Plain-text document sources:
————————

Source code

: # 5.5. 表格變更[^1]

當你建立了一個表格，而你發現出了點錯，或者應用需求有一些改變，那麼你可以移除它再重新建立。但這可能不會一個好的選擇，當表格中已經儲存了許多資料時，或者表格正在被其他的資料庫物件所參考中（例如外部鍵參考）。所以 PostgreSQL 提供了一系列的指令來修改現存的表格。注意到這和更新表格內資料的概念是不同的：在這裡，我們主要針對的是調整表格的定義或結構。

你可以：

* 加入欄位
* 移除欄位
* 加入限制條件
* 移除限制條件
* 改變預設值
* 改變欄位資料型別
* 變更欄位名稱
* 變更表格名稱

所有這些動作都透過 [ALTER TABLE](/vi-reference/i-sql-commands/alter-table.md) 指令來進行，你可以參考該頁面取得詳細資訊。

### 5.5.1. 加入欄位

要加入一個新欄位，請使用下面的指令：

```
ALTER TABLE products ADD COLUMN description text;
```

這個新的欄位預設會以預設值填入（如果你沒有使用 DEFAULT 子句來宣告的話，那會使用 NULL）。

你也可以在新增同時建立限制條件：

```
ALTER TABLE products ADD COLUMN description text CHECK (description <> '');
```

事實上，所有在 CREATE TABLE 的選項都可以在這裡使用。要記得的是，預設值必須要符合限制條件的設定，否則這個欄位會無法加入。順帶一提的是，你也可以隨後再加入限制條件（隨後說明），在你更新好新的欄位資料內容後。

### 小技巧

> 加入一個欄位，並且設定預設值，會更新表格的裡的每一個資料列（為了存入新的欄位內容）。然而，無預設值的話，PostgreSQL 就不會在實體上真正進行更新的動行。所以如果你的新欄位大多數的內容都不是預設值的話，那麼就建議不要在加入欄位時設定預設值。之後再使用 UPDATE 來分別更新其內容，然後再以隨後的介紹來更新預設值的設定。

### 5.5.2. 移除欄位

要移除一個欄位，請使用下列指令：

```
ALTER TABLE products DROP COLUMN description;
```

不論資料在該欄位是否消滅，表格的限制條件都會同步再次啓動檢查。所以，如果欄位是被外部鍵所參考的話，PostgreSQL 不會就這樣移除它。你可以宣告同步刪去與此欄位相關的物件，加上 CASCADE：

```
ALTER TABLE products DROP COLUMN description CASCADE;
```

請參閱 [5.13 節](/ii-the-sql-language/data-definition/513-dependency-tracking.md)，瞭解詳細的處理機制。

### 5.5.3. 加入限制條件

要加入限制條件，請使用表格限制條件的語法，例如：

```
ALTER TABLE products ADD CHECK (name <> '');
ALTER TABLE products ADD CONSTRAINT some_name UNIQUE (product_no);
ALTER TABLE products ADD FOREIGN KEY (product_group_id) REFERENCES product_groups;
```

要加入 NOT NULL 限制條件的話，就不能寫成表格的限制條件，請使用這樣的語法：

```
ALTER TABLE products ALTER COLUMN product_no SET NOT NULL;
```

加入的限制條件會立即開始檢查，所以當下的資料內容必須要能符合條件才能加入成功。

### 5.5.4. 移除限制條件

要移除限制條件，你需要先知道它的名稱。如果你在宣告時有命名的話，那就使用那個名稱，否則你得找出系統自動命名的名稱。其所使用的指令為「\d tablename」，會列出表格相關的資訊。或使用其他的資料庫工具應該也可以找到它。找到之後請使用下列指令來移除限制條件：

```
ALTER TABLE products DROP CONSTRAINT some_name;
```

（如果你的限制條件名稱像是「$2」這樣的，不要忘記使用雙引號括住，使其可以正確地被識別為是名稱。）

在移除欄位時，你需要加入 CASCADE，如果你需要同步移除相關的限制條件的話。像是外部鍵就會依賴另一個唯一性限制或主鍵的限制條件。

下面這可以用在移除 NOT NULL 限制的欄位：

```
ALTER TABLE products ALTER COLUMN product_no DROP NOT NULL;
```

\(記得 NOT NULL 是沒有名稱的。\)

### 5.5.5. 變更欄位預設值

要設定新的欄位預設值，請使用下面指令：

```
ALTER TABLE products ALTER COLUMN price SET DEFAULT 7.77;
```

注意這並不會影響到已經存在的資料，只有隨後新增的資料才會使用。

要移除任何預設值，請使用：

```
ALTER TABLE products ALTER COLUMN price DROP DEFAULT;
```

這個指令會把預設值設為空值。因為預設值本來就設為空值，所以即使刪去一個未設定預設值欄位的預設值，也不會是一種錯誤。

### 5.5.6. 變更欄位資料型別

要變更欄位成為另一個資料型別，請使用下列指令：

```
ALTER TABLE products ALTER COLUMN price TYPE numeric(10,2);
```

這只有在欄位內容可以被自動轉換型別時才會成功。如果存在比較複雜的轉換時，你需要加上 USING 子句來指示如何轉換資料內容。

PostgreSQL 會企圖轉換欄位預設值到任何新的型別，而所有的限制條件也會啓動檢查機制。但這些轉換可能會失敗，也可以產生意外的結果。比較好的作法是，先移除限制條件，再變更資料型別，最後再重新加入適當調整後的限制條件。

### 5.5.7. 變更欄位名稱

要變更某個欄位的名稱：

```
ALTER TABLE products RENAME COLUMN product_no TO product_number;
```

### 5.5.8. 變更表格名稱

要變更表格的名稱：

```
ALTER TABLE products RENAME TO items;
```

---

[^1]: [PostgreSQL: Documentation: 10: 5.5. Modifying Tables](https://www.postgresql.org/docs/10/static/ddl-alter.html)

————————

=== PROBLEM REQUIREMENTS ===
Within the entries above, find every line where the string "CONSTRAINT" occurs, and copy it.

=== WRITTEN RESPONSE ===
ALTER TABLE products ADD CONSTRAINT some_name UNIQUE (product_no);
ALTER TABLE products DROP CONSTRAINT some_name;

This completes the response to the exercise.